For example, the data collection module 200 collects user data, which is information or data that describe characteristics of a user. User data may include a user's name, address, shopping preferences, favorite items, or stored payment instruments. The user data also may include default settings established by the user, such as a default source/source location, payment instrument, delivery location, or delivery timeframe. The data collection module 200 may collect the user data from sensors on the user client device 100 or based on the user's interactions with the online system 140.

The data collection module 200 also collects item data, which is information or data that identifies and describes items that are available at a source location. The item data may include item identifiers for items that are available and may include quantities of items associated with each item identifier. Additionally, item data may also include attributes of items such as the size, color, weight, stock keeping unit (SKU), or serial number for the item. The item data may further include purchasing rules associated with each item, if they exist. For example, age-restricted items such as alcohol and tobacco are flagged accordingly in the item data. Item data may also include information that is useful for predicting the availability of items in source locations. For example, for each item-source combination (a particular item at a particular warehouse), the item data may include a time that the item was last found, a time that the item was last not found (a picker looked for the item but could not find it), the rate at which the item is found, or the popularity of the item. The data collection module 200 may collect item data from the source computing system 120, the picker client device 110, or the user client device 100.

An item category is a set of items that are a similar type of item. Items in an item category may be considered to be equivalent to each other or may be replacements for each other in an order. For example, different brands of sourdough bread may be different items, but these items may be in a “sourdough bread” item category. The item categories may be human-generated and human-populated with items. The item categories also may be generated automatically by the online system 140 (e.g., using a clustering algorithm).

The data collection module 200 also collects picker data, which is information or data that describes characteristics of pickers. For example, the picker data for a picker may include the picker's name, the picker's location, how often the picker has serviced orders for the online system 140, a user rating for the picker, which sources the picker has collected items at, or the picker's previous shopping history. Additionally, the picker data may include preferences expressed by the picker, such as their preferred sources to collect items at, how far they are willing to travel to deliver items to a user, how many items they are willing to collect at a time, timeframes within which the picker is willing to service orders, or payment information by which the picker is to be paid for servicing orders (e.g., a bank account). The data collection module 200 collects picker data from sensors of the picker client device 110 or from the picker's interactions with the online system 140.

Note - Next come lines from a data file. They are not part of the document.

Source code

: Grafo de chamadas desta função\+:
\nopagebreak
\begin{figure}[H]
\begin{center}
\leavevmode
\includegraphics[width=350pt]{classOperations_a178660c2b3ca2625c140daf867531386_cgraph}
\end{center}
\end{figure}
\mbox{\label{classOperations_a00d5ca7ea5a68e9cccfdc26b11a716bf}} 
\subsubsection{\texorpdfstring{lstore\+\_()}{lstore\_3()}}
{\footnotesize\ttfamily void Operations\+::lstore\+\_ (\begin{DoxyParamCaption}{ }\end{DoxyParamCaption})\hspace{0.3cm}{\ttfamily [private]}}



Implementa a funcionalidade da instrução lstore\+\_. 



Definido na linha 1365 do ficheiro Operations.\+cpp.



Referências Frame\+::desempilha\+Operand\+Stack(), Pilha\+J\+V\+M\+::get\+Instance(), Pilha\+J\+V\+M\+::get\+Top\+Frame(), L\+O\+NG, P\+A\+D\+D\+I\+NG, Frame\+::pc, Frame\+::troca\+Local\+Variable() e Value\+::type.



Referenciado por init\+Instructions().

Additionally, the data collection module 200 collects order data, which is information or data that describes characteristics of an order. For example, order data may include item data for items that are included in the order, a delivery location for the order, a user associated with the order, a source location from which the user wants the ordered items collected, or a timeframe within which the user wants the order delivered. Order data may further include information describing how the order was serviced, such as which picker serviced the order, when the order was delivered, or a rating that the user gave the delivery of the order. In some embodiments, the order data includes user data for users associated with the order, such as user data for a user who placed the order or picker data for a picker who serviced the order.

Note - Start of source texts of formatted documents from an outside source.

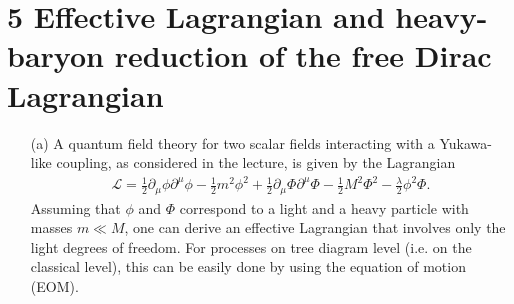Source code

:\documentclass[prd,%
,superscriptaddress,%
nofootinbib,%
tightenlines ]{revtex4}
\renewcommand{\L}{\mathcal{L}}
\renewcommand{\L}{\mathcal{L}}
\begin{document}
\section*{5 Effective Lagrangian and heavy-baryon reduction of the free Dirac Lagrangian}
\noindent
\begin{itemize}
	\item[(a)] A quantum field theory for two scalar fields interacting with a Yukawa-like coupling, as considered in the lecture, is given by the Lagrangian
\begin{gather}
\L=
\frac{1}{2}\partial_{\mu}\phi\partial^{\mu}\phi
-\frac{1}{2}m^2\phi^2
+\frac{1}{2}\partial_{\mu}\Phi\partial^{\mu}\Phi
-\frac{1}{2}M^2\Phi^2
-\frac{\lambda}{2}\phi^2\Phi.
\label{eq:Leff}
\end{gather}
Assuming that $\phi$ and $\Phi$ correspond to a light and a heavy particle with masses $m\ll M$, one can derive an effective Lagrangian that involves only the light degrees of freedom. For processes on tree diagram level (i.e. on the classical level), this can be easily done by using the equation of motion (EOM).


\end{itemize}
\end{document}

While user data, picker data, source data, item data, and order data are described separately, data collected by the data collection module 200 may fall into more than one of these categories. For example, data describing a picker's performance for an order may be order data and picker data.

The content presentation module 210 selects content for presentation to a user. For example, the content presentation module 210 selects which items to present to a user while the user is placing an order. The content presentation module 210 generates and transmits an ordering interface for the user to order items. The content presentation module 210 populates the ordering interface with items that the user may select for adding to their order. In some embodiments, the content presentation module 210 presents a catalog of all items that are available to the user, which the user can browse to select items to order. The content presentation module 210 also may identify items that the user is most likely to order and present those items to the user. For example, the content presentation module 210 may score items and rank the items based on their scores. The content presentation module 210 displays the items with scores that exceed some threshold (e.g., the top n items or the p percentile of items).

The content presentation module 210 may use an item selection model to score items for presentation to a user. An item selection model is a machine-learning model that is trained to score items for a user based on item data for the items and user data for the user. For example, the item selection model may be trained to determine a likelihood that the user will order the item. In some embodiments, the item selection model uses item embeddings describing items and user embeddings describing users to score items. These item embeddings and user embeddings may be generated by separate machine-learning models and may be stored in the data store 240.

In some embodiments, the content presentation module 210 scores items based on a search query received from the user client device 100. A search query is free text for a word or set of words that indicate items of interest to the user. The content presentation module 210 scores items based on a relatedness of the items to the search query. For example, the content presentation module 210 may apply natural language processing (NLP) techniques to the text in the search query to generate a search query representation (e.g., an embedding) that represents characteristics of the search query. The content presentation module 210 may use the search query representation to score candidate items for presentation to a user (e.g., by comparing a search query embedding to an item embedding).

In some embodiments, the content presentation module 210 scores items based on a predicted availability of an item. The content presentation module 210 may use an availability model to predict the availability of an item. An availability model is a machine-learning model that is trained to predict the availability of an item at a particular source location. For example, the availability model may be trained to predict a likelihood that an item is available at a source location or may predict an estimated number of items that are available at a source location. The content presentation module 210 may apply a weight to the score for an item based on the predicted availability of the item. Alternatively, the content presentation module 210 may filter out items from presentation to a user based on whether the predicted availability of the item exceeds a threshold.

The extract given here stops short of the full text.